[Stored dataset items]
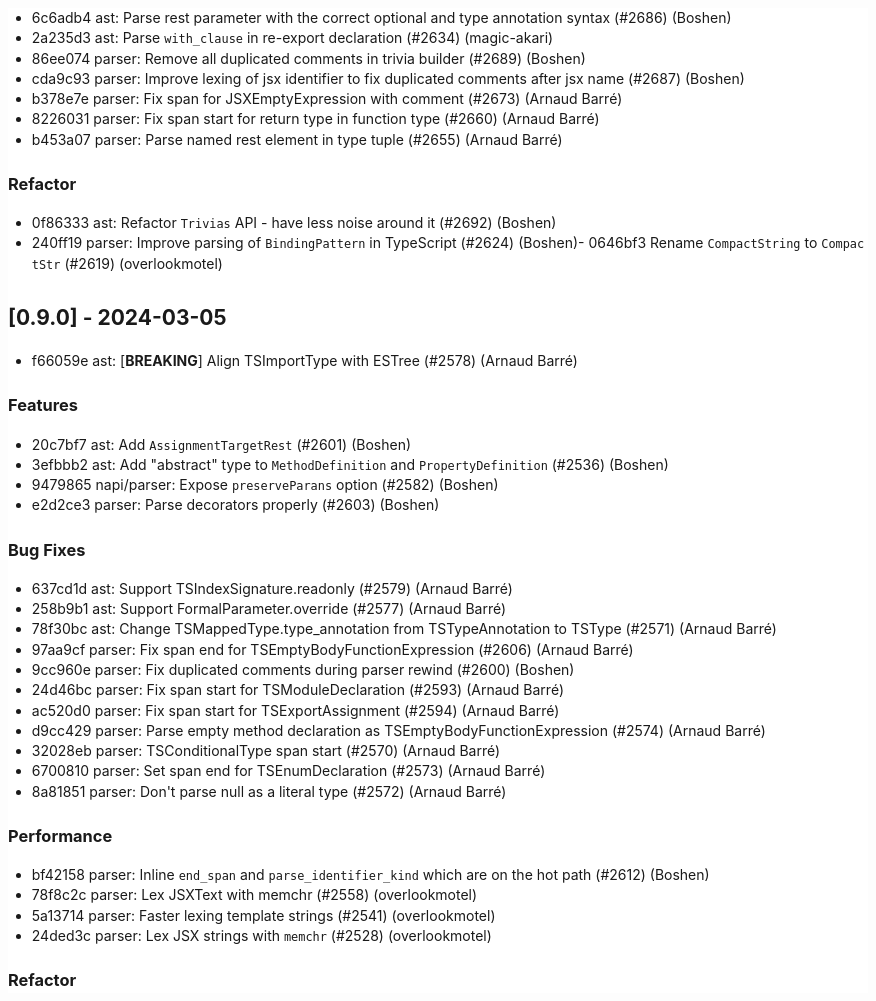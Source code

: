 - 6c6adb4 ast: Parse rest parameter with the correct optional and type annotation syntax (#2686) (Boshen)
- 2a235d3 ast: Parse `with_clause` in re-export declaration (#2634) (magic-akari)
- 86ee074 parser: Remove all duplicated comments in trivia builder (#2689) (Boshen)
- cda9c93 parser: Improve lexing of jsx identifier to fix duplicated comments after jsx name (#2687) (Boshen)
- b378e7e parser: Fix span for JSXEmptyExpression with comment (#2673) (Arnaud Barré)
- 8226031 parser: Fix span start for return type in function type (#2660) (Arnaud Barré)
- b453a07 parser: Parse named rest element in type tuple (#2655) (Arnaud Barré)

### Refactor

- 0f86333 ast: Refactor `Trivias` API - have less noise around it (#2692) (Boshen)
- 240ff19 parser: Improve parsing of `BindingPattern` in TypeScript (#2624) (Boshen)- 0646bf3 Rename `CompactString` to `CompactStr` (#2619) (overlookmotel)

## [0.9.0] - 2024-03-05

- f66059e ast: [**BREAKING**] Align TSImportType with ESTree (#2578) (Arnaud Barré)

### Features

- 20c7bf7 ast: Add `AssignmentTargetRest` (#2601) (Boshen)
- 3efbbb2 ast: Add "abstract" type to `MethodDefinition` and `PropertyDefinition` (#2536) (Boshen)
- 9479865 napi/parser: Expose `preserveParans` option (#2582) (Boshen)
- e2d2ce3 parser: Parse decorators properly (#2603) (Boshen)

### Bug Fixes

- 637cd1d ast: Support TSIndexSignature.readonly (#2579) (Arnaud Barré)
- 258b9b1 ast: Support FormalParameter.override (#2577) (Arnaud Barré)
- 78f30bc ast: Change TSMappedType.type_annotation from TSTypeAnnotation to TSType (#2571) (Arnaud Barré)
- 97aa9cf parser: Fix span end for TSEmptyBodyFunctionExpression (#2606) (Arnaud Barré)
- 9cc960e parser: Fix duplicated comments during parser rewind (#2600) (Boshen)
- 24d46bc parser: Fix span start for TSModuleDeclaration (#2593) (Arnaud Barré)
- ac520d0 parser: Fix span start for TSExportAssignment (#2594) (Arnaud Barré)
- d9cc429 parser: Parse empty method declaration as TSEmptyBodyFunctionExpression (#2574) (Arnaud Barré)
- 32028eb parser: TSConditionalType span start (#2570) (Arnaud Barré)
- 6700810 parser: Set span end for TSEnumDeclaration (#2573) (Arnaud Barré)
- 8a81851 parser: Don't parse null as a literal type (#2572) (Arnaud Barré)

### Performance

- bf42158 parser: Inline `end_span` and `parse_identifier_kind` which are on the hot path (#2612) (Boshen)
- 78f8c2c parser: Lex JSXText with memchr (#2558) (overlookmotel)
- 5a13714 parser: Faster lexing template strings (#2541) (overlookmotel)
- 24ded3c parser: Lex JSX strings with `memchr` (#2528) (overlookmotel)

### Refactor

EXERCISE: There is a line with "### Bug Fixes" and a line with "- 6700810 parser: Set" above. Copy exactly those two lines and all lines between them, with nothing else.

COMPLETED TASK:
### Bug Fixes

- 637cd1d ast: Support TSIndexSignature.readonly (#2579) (Arnaud Barré)
- 258b9b1 ast: Support FormalParameter.override (#2577) (Arnaud Barré)
- 78f30bc ast: Change TSMappedType.type_annotation from TSTypeAnnotation to TSType (#2571) (Arnaud Barré)
- 97aa9cf parser: Fix span end for TSEmptyBodyFunctionExpression (#2606) (Arnaud Barré)
- 9cc960e parser: Fix duplicated comments during parser rewind (#2600) (Boshen)
- 24d46bc parser: Fix span start for TSModuleDeclaration (#2593) (Arnaud Barré)
- ac520d0 parser: Fix span start for TSExportAssignment (#2594) (Arnaud Barré)
- d9cc429 parser: Parse empty method declaration as TSEmptyBodyFunctionExpression (#2574) (Arnaud Barré)
- 32028eb parser: TSConditionalType span start (#2570) (Arnaud Barré)
- 6700810 parser: Set span end for TSEnumDeclaration (#2573) (Arnaud Barré)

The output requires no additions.